Therapy Vol. 1



No, this post isn't about shopping. Or fashion. For the first time, I recognize that I need to get some real therapy instead of relying on retail therapy for my anxiety and depression. This week, I made a big leap and had a consultation with a counselor.

If you've never been to a therapy consultation, then you probably don't know about the giant packet of paperwork they ask you to fill out, asking extremely specific questions about your darkest moments and terrifying thoughts you aren't even willing you admit to yourself, let alone a stupid piece of paper.

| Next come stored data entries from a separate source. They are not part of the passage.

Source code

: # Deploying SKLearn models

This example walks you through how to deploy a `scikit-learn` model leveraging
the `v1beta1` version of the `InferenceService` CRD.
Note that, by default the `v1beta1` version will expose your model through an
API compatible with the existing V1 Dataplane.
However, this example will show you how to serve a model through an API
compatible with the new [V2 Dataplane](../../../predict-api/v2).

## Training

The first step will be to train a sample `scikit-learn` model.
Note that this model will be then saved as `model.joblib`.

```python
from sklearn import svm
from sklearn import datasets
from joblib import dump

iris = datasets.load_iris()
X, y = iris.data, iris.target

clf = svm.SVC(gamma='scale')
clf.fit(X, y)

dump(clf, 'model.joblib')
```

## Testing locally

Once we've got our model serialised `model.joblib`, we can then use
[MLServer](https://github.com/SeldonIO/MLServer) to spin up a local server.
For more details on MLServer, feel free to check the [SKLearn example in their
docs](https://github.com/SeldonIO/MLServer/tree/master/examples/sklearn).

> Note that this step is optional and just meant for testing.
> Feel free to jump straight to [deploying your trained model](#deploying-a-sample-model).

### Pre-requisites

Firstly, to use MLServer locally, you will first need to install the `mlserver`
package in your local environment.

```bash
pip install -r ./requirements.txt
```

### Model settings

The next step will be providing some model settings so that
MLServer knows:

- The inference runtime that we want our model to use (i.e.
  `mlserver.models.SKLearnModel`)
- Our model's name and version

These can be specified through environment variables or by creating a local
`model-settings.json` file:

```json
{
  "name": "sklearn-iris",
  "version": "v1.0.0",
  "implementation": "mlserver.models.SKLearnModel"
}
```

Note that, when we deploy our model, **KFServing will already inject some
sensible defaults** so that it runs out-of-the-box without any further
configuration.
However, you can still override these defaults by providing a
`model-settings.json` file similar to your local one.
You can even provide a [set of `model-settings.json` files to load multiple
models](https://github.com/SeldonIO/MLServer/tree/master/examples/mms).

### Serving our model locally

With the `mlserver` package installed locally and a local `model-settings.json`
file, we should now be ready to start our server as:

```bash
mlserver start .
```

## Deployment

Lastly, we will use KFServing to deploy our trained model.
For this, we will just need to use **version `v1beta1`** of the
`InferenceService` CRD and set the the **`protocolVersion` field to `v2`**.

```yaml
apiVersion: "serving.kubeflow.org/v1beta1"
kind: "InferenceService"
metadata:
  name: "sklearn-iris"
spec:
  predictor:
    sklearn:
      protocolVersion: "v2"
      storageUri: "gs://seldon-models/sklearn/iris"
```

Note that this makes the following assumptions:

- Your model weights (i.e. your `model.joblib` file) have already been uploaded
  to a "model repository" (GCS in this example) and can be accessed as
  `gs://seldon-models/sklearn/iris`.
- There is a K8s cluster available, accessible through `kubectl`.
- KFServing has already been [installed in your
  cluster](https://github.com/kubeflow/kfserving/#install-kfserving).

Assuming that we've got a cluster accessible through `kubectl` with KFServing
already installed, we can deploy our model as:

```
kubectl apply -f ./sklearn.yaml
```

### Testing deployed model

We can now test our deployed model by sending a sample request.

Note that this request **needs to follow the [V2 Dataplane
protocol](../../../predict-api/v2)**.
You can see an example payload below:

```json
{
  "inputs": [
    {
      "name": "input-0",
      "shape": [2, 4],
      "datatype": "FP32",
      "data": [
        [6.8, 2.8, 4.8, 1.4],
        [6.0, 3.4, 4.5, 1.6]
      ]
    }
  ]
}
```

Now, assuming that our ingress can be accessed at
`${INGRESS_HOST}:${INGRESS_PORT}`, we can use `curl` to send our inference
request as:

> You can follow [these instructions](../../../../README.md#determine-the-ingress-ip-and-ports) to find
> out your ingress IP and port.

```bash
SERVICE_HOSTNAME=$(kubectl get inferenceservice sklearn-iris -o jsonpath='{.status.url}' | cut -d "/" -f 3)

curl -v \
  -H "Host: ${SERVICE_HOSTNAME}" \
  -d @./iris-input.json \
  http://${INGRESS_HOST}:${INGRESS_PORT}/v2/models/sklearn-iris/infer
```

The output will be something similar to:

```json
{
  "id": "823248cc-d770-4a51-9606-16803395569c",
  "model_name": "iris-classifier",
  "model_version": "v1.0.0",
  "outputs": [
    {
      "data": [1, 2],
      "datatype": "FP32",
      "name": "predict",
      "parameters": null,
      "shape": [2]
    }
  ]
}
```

After taking over half an hour to finish a multiple choice exam about my own life, I felt awfully crazy and anxious. You know what anxiety-ridden people love? Guilt. The counselor took me back into her office and told me that I "ate up our consultation time" because it took me so long to do the paperwork. As if I weren't already feeling bad enough about myself, right?

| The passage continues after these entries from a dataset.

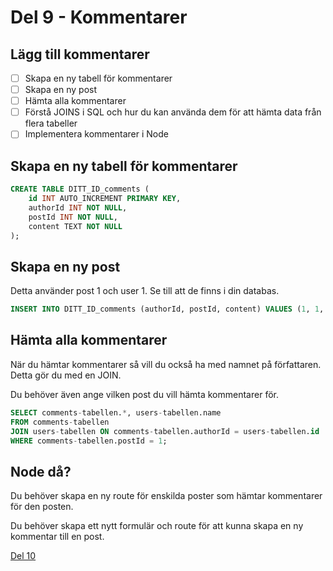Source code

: # Del 9 - Kommentarer

## Lägg till kommentarer

- [ ] Skapa en ny tabell för kommentarer
- [ ] Skapa en ny post
- [ ] Hämta alla kommentarer
- [ ] Förstå JOINS i SQL och hur du kan använda dem för att hämta data från flera tabeller
- [ ] Implementera kommentarer i Node

## Skapa en ny tabell för kommentarer

```sql
CREATE TABLE DITT_ID_comments (
    id INT AUTO_INCREMENT PRIMARY KEY,
    authorId INT NOT NULL,
    postId INT NOT NULL,
    content TEXT NOT NULL
);
```

## Skapa en ny post

Detta använder post 1 och user 1. Se till att de finns i din databas.

```sql
INSERT INTO DITT_ID_comments (authorId, postId, content) VALUES (1, 1, 'Detta är en kommentar');
```

## Hämta alla kommentarer

När du hämtar kommentarer så vill du också ha med namnet på författaren. Detta gör du med en JOIN.

Du behöver även ange vilken post du vill hämta kommentarer för.

```sql
SELECT comments-tabellen.*, users-tabellen.name 
FROM comments-tabellen
JOIN users-tabellen ON comments-tabellen.authorId = users-tabellen.id 
WHERE comments-tabellen.postId = 1;
```

## Node då?

Du behöver skapa en ny route för enskilda poster som hämtar kommentarer för den posten.

Du behöver skapa ett nytt formulär och route för att kunna skapa en ny kommentar till en post.


[Del 10](part-10.md)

I've always been radically self-aware. This is usually seen as a mature, appreciated trait in a woman my age. My counselor did not find it amusing or helpful to our consultation. Or maybe, she just wasn't listening because she was projecting her own ideas about me onto our session. Is that how this works?

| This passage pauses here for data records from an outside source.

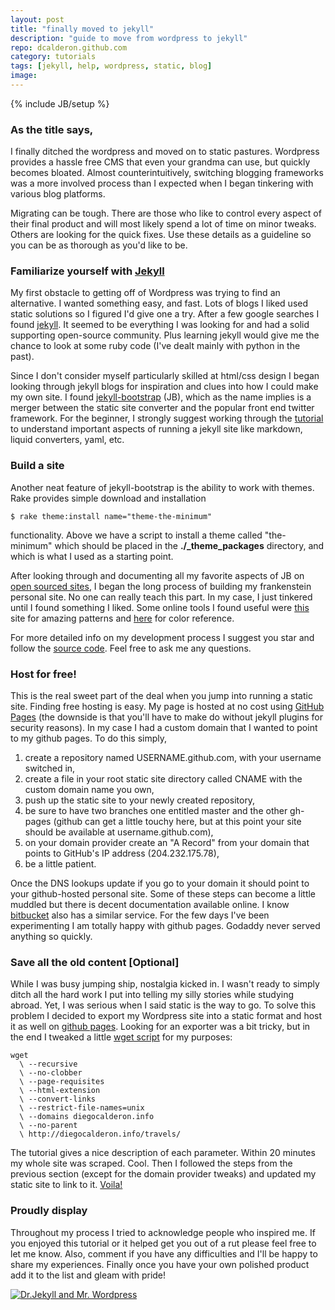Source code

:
 ```yaml
---
layout: post
title: "finally moved to jekyll"
description: "guide to move from wordpress to jekyll"
repo: dcalderon.github.com
category: tutorials
tags: [jekyll, help, wordpress, static, blog]
image: 
---
```

{% include JB/setup %}
<!-- Photos will be in /assets/images/2013-04-27-finally-moved-to-jekyll/ -->
<!-- <img id="aboutPhoto" src="/assets/images/2013-04-27-finally-moved-to-jekyll"/> -->
<!-- Template for youtube video embed -->
<!-- <object class="youtube" type="application/x-shockwave-flash" data="http://www.youtube.com/v/VID_ID&amp;hl=en&amp;fs=1&amp;rel=0" width="560" height="315"><param name="movie" value="http://www.youtube.com/v/VID_ID&amp;hl=en&amp;fs=1&amp;rel=0" /><param name="allowFullScreen" value="true" /></object> -->
<!-- Link reference for my old brain -->
<!-- <a href="" target="_blank"></a> -->

### As the title says,

I finally ditched the wordpress and moved on to static pastures. Wordpress provides a hassle free CMS that even your grandma can use, but quickly becomes bloated. Almost counterintuitively, switching blogging frameworks was a more involved process than I expected when I began tinkering with various blog platforms. 

Migrating can be tough. There are those who like to control every aspect of their final product and will most likely spend a lot of time on minor tweaks. Others are looking for the quick fixes. Use these details as a guideline so you can be as thorough as you'd like to be.

### Familiarize yourself with <a href="http://jekyllbootstrap.com/lessons/jekyll-introduction.html" target="_blank">Jekyll</a>

My first obstacle to getting off of Wordpress was trying to find an alternative. I wanted something easy, and fast. Lots of blogs I liked used static solutions so I figured I'd give one a try. After a few google searches I found <a href="http://jekyllrb.com/" target="_blank">jekyll</a>. It seemed to be everything I was looking for and had a solid supporting open-source community. Plus learning jekyll would give me the chance to look at some ruby code (I've dealt mainly with python in the past).

Since I don't consider myself particularly skilled at html/css design I began looking through jekyll blogs for inspiration and clues into how I could make my own site. I found <a href="http://jekyllbootstrap.com/" target = "_blank">jekyll-bootstrap</a> (JB), which as the name implies is a merger between the static site converter and the popular front end twitter framework. For the beginner, I strongly suggest working through the <a href="http://jekyllbootstrap.com/usage/jekyll-quick-start.html" target="_blank">tutorial</a> to understand important aspects of running a jekyll site like markdown, liquid converters, yaml, etc.

### Build a site

Another neat feature of jekyll-bootstrap is the ability to work with themes. Rake provides simple download and installation

    $ rake theme:install name="theme-the-minimum"
functionality. Above we have a script to install a theme called "the-minimum" which should be placed in the **./\_theme\_packages** directory, and which is what I used as a starting point.

After looking through and documenting all my favorite aspects of JB on <a href="https://github.com/mojombo/jekyll/wiki/Sites" target="_blank">open sourced sites</a>, I began the long process of building my frankenstein personal site. No one can really teach this part. In my case, I just tinkered until I found something I liked. Some online tools I found useful were <a href="http://subtlepatterns.com/" target="_blank">this</a> site for amazing patterns and <a href="http://www.colorhexa.com/" target="_blank">here</a> for color reference.

For more detailed info on my development process I suggest you star and follow the <a href="https://github.com/dcalderon/dcalderon.github.com" target="_blank">source code</a>. Feel free to ask me any questions. 

### Host for free!

This is the real sweet part of the deal when you jump into running a static site. Finding free hosting is easy. My page is hosted at no cost using <a href="http://pages.github.com/" target="_blank">GitHub Pages</a> (the downside is that you'll have to make do without jekyll plugins for security reasons). In my case I had a custom domain that I wanted to point to my github pages. To do this simply,

1. create a repository named USERNAME.github.com, with your username switched in, 
2. create a file in your root static site directory called CNAME with the custom domain name you own,
3. push up the static site to your newly created repository, 
4. be sure to have two branches one entitled master and the other gh-pages (github can get a little touchy here, but at this point your site should be available at username.github.com),
5. on your domain provider create an "A Record" from your domain that points to GitHub's IP address (204.232.175.78),
6. be a little patient.

Once the DNS lookups update if you go to your domain it should point to your github-hosted personal site. Some of these steps can become a little muddled but there is decent documentation available online. I know <a href="bitbucket.org" target="_blank">bitbucket</a> also has a similar service. For the few days I've been experimenting I am totally happy with github pages. Godaddy never served anything so quickly.


### Save all the old content \[Optional\]

While I was busy jumping ship, nostalgia kicked in. I wasn't ready to simply ditch all the hard work I put into telling my silly stories while studying abroad. Yet, I was serious when I said static is the way to go. To solve this problem I decided to export my Wordpress site into a static format and host it as well on <a href="https://github.com/dcalderon/abroad" target="_blank">github pages</a>. Looking for an exporter was a bit tricky, but in the end I tweaked a little <a href="http://www.linuxjournal.com/content/downloading-entire-web-site-wget" target="_blank">wget script</a> for my purposes:

	wget 
	  \ --recursive
	  \ --no-clobber
	  \ --page-requisites
	  \ --html-extension
	  \ --convert-links
	  \ --restrict-file-names=unix
	  \ --domains diegocalderon.info
	  \ --no-parent
	  \ http://diegocalderon.info/travels/
The tutorial gives a nice description of each parameter. Within 20 minutes my whole site was scraped. Cool. Then I followed the steps from the previous section (except for the domain provider tweaks) and updated my static site to link to it. <a href="https://www.google.com/search?q=viola&amp;aq=f&amp;um=1&amp;ie=UTF-8&amp;hl=en&amp;tbm=isch&amp;source=og&amp;sa=N&amp;tab=wi&amp;ei=Tqh8UdSIEIe60AHZl4GIAQ&amp;biw=1099&amp;bih=715&amp;sei=UKh8UebmCqa30AG7oIHYBw" target="_blank">Voila!</a>

### Proudly display

Throughout my process I tried to acknowledge people who inspired me. If you enjoyed this tutorial or it helped get you out of a rut please feel free to let me know. Also, comment if you have any difficulties and I'll be happy to share my experiences. Finally once you have your own polished product add it to the list and gleam with pride!

<a href="http://imgur.com/FmteYxL" title=""><img src="http://i.imgur.com/FmteYxL.jpg" title="Dr. Jekyll and Mr. Wordpress" alt="Dr.Jekyll and Mr. Wordpress" /></a>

Post-consultation, I know that I definitely need to see a therapist. My reactions to these seemingly insignificant moments are not "normal" and I know that I need help. This may have been a traumatizing situation, but I'm motivated to try again--from someone else, of course.



It took a lot of inner coaxing, but I've decided to write about my experiences, at least over the next couple of months, with depression, anxiety, and therapy. This blog is geared mostly towards twenty-something women. I don't have any presumptions about the fashionability of my readers. We may not share the same sense of style, city in which we live, relationship status, or hobbies. However, in my blogging experience, readers appreciate a writer who isn't afraid to share her dark stories alongside her shopping escapades. I've written about my unhealthy relationship with food, but I've only blogged a little about depression. I think that it's time someone in the fashion blogging world opens up to readers about who we are beneath our clothes.

Whatever you're going through, you're not alone. It's so important that you have a support system of people who can validate your experiences with their own stories. I hope that I can be a part of that encouragement for at least a handful of my readers. Maybe I can even inspire some of you to write about your own struggles. I don't want to get preachy about any of this, because I'm obviously not an expert. Writing is my way of starting conversations about things I don't have answers to. I hope you'll join in.

What do you think about fashion bloggers getting deep? If you've ever seen a counselor and you're comfortable sharing, I'd love to hear about your early experiences with the system. Am I overreacting to what happened to me?